━━━ Records for processing

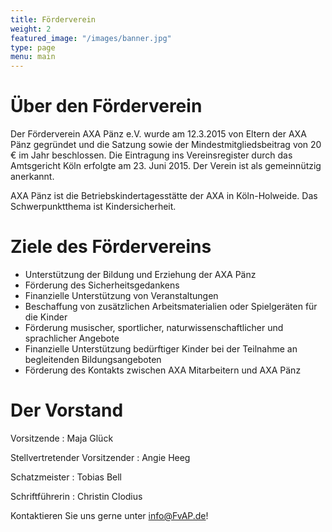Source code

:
 ```yaml
---
title: Förderverein
weight: 2
featured_image: "/images/banner.jpg"
type: page
menu: main
---
```


# Über den Förderverein

Der Förderverein AXA Pänz e.V. wurde am 12.3.2015 von Eltern der AXA Pänz gegründet und die Satzung
sowie der Mindestmitgliedsbeitrag von 20 € im Jahr beschlossen. Die Eintragung ins Vereinsregister durch
das Amtsgericht Köln erfolgte am 23. Juni 2015. Der Verein ist als gemeinnützig anerkannt.

AXA Pänz ist die Betriebskindertagesstätte der AXA in Köln-Holweide. Das Schwerpunktthema ist
Kindersicherheit.

# Ziele des Fördervereins

- Unterstützung der Bildung und Erziehung der AXA Pänz
- Förderung des Sicherheitsgedankens
- Finanzielle Unterstützung von Veranstaltungen
- Beschaffung von zusätzlichen Arbeitsmaterialien oder Spielgeräten für die Kinder
- Förderung musischer, sportlicher, naturwissenschaftlicher und sprachlicher Angebote
- Finanzielle Unterstützung bedürftiger Kinder bei der Teilnahme an begleitenden Bildungsangeboten
- Förderung des Kontakts zwischen AXA Mitarbeitern und AXA Pänz

# Der Vorstand

Vorsitzende
: Maja Glück

Stellvertretender Vorsitzender
: Angie Heeg

Schatzmeister
: Tobias Bell

Schriftführerin
: Christin Clodius

Kontaktieren Sie uns gerne unter info@FvAP.de!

━━━━━━

If a line of the entries holds the word "Förderung", copy it out.

> _Response below_
- Förderung des Sicherheitsgedankens
- Förderung musischer, sportlicher, naturwissenschaftlicher und sprachlicher Angebote
- Förderung des Kontakts zwischen AXA Mitarbeitern und AXA Pänz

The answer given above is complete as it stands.